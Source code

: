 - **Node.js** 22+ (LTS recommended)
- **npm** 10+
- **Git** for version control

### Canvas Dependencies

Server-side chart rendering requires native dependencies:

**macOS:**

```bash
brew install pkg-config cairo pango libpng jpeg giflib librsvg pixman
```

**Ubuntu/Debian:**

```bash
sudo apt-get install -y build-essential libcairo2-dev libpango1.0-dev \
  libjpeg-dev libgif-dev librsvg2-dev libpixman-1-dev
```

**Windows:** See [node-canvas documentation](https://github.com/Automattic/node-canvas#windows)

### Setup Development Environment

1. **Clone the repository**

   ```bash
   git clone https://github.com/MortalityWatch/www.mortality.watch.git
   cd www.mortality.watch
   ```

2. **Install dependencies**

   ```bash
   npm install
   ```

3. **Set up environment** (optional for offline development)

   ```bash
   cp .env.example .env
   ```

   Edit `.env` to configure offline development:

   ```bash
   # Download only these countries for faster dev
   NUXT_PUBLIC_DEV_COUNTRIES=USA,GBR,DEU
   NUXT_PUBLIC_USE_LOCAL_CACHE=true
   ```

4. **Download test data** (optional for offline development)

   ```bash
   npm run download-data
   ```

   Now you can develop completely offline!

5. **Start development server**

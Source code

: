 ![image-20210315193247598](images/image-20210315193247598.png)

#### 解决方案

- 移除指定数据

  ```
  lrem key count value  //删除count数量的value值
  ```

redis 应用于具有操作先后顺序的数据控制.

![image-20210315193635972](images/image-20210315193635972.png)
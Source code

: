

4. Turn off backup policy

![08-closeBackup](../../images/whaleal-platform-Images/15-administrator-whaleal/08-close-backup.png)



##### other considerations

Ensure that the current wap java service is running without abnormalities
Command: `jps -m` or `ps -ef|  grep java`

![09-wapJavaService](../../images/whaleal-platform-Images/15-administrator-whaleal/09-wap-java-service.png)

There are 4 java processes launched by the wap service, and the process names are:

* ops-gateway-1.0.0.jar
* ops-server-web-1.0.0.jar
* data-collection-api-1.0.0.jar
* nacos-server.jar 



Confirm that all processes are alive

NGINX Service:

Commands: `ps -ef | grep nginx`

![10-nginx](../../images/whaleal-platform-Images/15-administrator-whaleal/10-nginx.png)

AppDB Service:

=== Task prompt ===
All lines of the material that contain the word "data" should be listed.

=== Written reply ===
4. **Download test data** (optional for offline development)
   npm run download-data
* data-collection-api-1.0.0.jar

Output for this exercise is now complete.